There are well known interindividual differences in CYP and drug-metabolizing enzyme levels, and we emphasize that the correlations in Figs. 3 and 4, which use average values, should not accidentally be misconstrued as demonstrating that individual-specific predictions are feasible at this time. Clearly, for individual-specific predictions, a higher standard of proof, namely, demonstration of strong correlation on a sample-by-sample basis is required. The experiments in this report were not intended to test this hypothesis.

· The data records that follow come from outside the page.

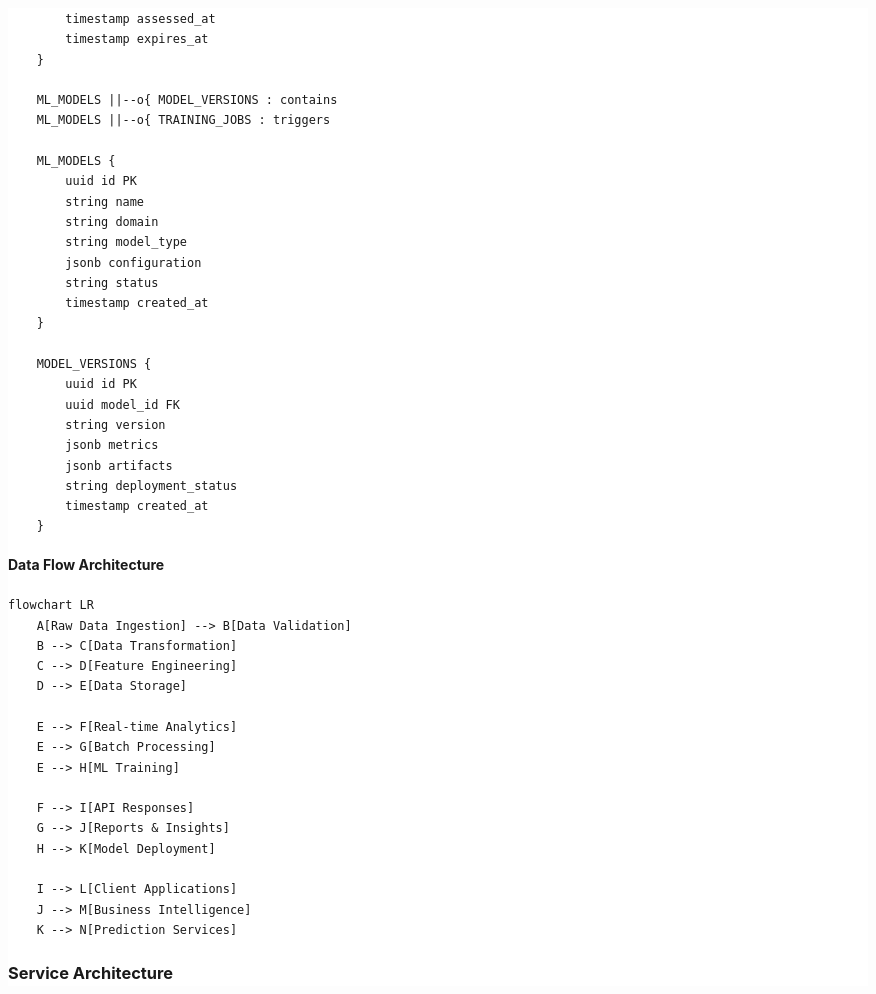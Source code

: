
 ```mermaid
        timestamp assessed_at
        timestamp expires_at
    }
    
    ML_MODELS ||--o{ MODEL_VERSIONS : contains
    ML_MODELS ||--o{ TRAINING_JOBS : triggers
    
    ML_MODELS {
        uuid id PK
        string name
        string domain
        string model_type
        jsonb configuration
        string status
        timestamp created_at
    }
    
    MODEL_VERSIONS {
        uuid id PK
        uuid model_id FK
        string version
        jsonb metrics
        jsonb artifacts
        string deployment_status
        timestamp created_at
    }
```

#### Data Flow Architecture

```mermaid
flowchart LR
    A[Raw Data Ingestion] --> B[Data Validation]
    B --> C[Data Transformation]
    C --> D[Feature Engineering]
    D --> E[Data Storage]
    
    E --> F[Real-time Analytics]
    E --> G[Batch Processing]
    E --> H[ML Training]
    
    F --> I[API Responses]
    G --> J[Reports & Insights]
    H --> K[Model Deployment]
    
    I --> L[Client Applications]
    J --> M[Business Intelligence]
    K --> N[Prediction Services]
```

### Service Architecture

Using a more specific polyclonal antibody for CYP 2B6, Stresser and Kupfer (1999) suggested that initial estimates of CYP 2B6 levels such as those used in Fig. 3 may have been lower than the true hepatic values. There is no doubt that further validation of the significance of the correlation in Fig. 3 is needed and that any such validation would also benefit from simultaneous measurements of multiple CYPs in individual samples using the most specific, highest affinity antibodies. Subjectively, from the position of the Fig. 3 regression line, it appears the DNA arrays appear to provide an estimate that is higher than that reported by Shimada et al. (1994). Both the comparison and the correlation in Fig. 3 are weakened because of the small number of CYPs for which the protein levels are available and because the literature values are variable. Concomitant measurements of mRNA (using DNA arrays) and protein levels (using immunochemical methods) on the same blood samples are planned to directly test the signficance of the correlation.

In conclusion, DNA arrays offer the potential for revolutionizing drug development because they are powerful tools for pharmacogenomic, drug mechanism, pharmacodynamic, and drug toxicity studies. However, further validation of the selectivity and the quantitative capabilities of the technique are required before it can be used in a clinical setting for patient care.